▸ Task to carry out
Write out the lines below once more, exactly as they appear. Do not include pictures.

[Stored entries]
____
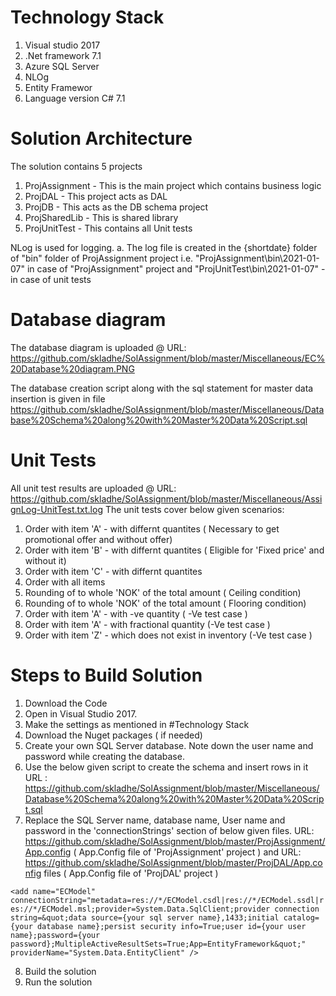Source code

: 


# Technology Stack
 1. Visual studio 2017 
 2. .Net framework 7.1
 3. Azure SQL Server 
 4. NLOg
 5. Entity Framewor
 6. Language version C# 7.1
 
# Solution Architecture
The solution contains 5 projects
1. ProjAssignment  - This is the main project which contains business logic
2. ProjDAL - This project acts as DAL
3. ProjDB - This acts as the DB schema project
4. ProjSharedLib - This is shared library
5. ProjUnitTest - This contains all Unit tests

NLog is used for logging. 
   a. The log file is created in the {shortdate} folder of "bin" folder of ProjAssignment project i.e. "ProjAssignment\bin\2021-01-07" in case of "ProjAssignment" project and 
   "ProjUnitTest\bin\2021-01-07" - in case of unit tests

# Database diagram
  The database diagram is uploaded @ URL:  https://github.com/skladhe/SolAssignment/blob/master/Miscellaneous/EC%20Database%20diagram.PNG
  
  The database creation script along with the sql statement for master data insertion is given in file https://github.com/skladhe/SolAssignment/blob/master/Miscellaneous/Database%20Schema%20along%20with%20Master%20Data%20Script.sql
# Unit Tests
All unit test results are uploaded @ URL: https://github.com/skladhe/SolAssignment/blob/master/Miscellaneous/AssignLog-UnitTest.txt.log
The unit tests cover below given scenarios:
1. Order with item 'A' - with differnt quantites ( Necessary to get promotional offer and without offer)
1. Order with item 'B' - with differnt quantites  ( Eligible for 'Fixed price' and without it)
3. Order with item 'C' - with differnt quantites  
4. Order with all items
5. Rounding of to whole 'NOK' of the total amount ( Ceiling condition)
6. Rounding of to whole 'NOK' of the total amount ( Flooring condition)
7. Order with item 'A' - with -ve quantity ( -Ve test case )
8. Order with item 'A' - with fractional quantity (-Ve test case )
9. Order with item 'Z' - which does not exist in inventory (-Ve test case )

# Steps to Build Solution
1. Download the Code
2. Open in Visual Studio 2017. 
3. Make the settings as mentioned in #Technology Stack
4. Download the Nuget packages ( if needed)
5. Create your own SQL Server database. Note down the user name and password while creating the database.
6. Use the below given script to create the schema and insert rows in it 
   URL : https://github.com/skladhe/SolAssignment/blob/master/Miscellaneous/Database%20Schema%20along%20with%20Master%20Data%20Script.sql
7. Replace the SQL Server name, database name, User name and password in the 'connectionStrings' section of below given files.
   URL: https://github.com/skladhe/SolAssignment/blob/master/ProjAssignment/App.config ( App.Config file of 'ProjAssignment' project )
   and 
   URL: https://github.com/skladhe/SolAssignment/blob/master/ProjDAL/App.config files ( App.Config file of 'ProjDAL' project )
   
  `<add name="ECModel" connectionString="metadata=res://*/ECModel.csdl|res://*/ECModel.ssdl|res://*/ECModel.msl;provider=System.Data.SqlClient;provider connection string=&quot;data source={your sql server name},1433;initial catalog={your database name};persist security info=True;user id={your user name};password={your password};MultipleActiveResultSets=True;App=EntityFramework&quot;" providerName="System.Data.EntityClient" />`
  
 8. Build the solution
 9. Run the solution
____
▸ Expected answer
Source code

: 


# Technology Stack
 1. Visual studio 2017 
 2. .Net framework 7.1
 3. Azure SQL Server 
 4. NLOg
 5. Entity Framewor
 6. Language version C# 7.1
 
# Solution Architecture
The solution contains 5 projects
1. ProjAssignment  - This is the main project which contains business logic
2. ProjDAL - This project acts as DAL
3. ProjDB - This acts as the DB schema project
4. ProjSharedLib - This is shared library
5. ProjUnitTest - This contains all Unit tests

NLog is used for logging. 
   a. The log file is created in the {shortdate} folder of "bin" folder of ProjAssignment project i.e. "ProjAssignment\bin\2021-01-07" in case of "ProjAssignment" project and 
   "ProjUnitTest\bin\2021-01-07" - in case of unit tests

# Database diagram
  The database diagram is uploaded @ URL:  https://github.com/skladhe/SolAssignment/blob/master/Miscellaneous/EC%20Database%20diagram.PNG
  
  The database creation script along with the sql statement for master data insertion is given in file https://github.com/skladhe/SolAssignment/blob/master/Miscellaneous/Database%20Schema%20along%20with%20Master%20Data%20Script.sql
# Unit Tests
All unit test results are uploaded @ URL: https://github.com/skladhe/SolAssignment/blob/master/Miscellaneous/AssignLog-UnitTest.txt.log
The unit tests cover below given scenarios:
1. Order with item 'A' - with differnt quantites ( Necessary to get promotional offer and without offer)
1. Order with item 'B' - with differnt quantites  ( Eligible for 'Fixed price' and without it)
3. Order with item 'C' - with differnt quantites  
4. Order with all items
5. Rounding of to whole 'NOK' of the total amount ( Ceiling condition)
6. Rounding of to whole 'NOK' of the total amount ( Flooring condition)
7. Order with item 'A' - with -ve quantity ( -Ve test case )
8. Order with item 'A' - with fractional quantity (-Ve test case )
9. Order with item 'Z' - which does not exist in inventory (-Ve test case )

# Steps to Build Solution
1. Download the Code
2. Open in Visual Studio 2017. 
3. Make the settings as mentioned in #Technology Stack
4. Download the Nuget packages ( if needed)
5. Create your own SQL Server database. Note down the user name and password while creating the database.
6. Use the below given script to create the schema and insert rows in it 
   URL : https://github.com/skladhe/SolAssignment/blob/master/Miscellaneous/Database%20Schema%20along%20with%20Master%20Data%20Script.sql
7. Replace the SQL Server name, database name, User name and password in the 'connectionStrings' section of below given files.
   URL: https://github.com/skladhe/SolAssignment/blob/master/ProjAssignment/App.config ( App.Config file of 'ProjAssignment' project )
   and 
   URL: https://github.com/skladhe/SolAssignment/blob/master/ProjDAL/App.config files ( App.Config file of 'ProjDAL' project )
   
  `<add name="ECModel" connectionString="metadata=res://*/ECModel.csdl|res://*/ECModel.ssdl|res://*/ECModel.msl;provider=System.Data.SqlClient;provider connection string=&quot;data source={your sql server name},1433;initial catalog={your database name};persist security info=True;user id={your user name};password={your password};MultipleActiveResultSets=True;App=EntityFramework&quot;" providerName="System.Data.EntityClient" />`
  
 8. Build the solution
 9. Run the solution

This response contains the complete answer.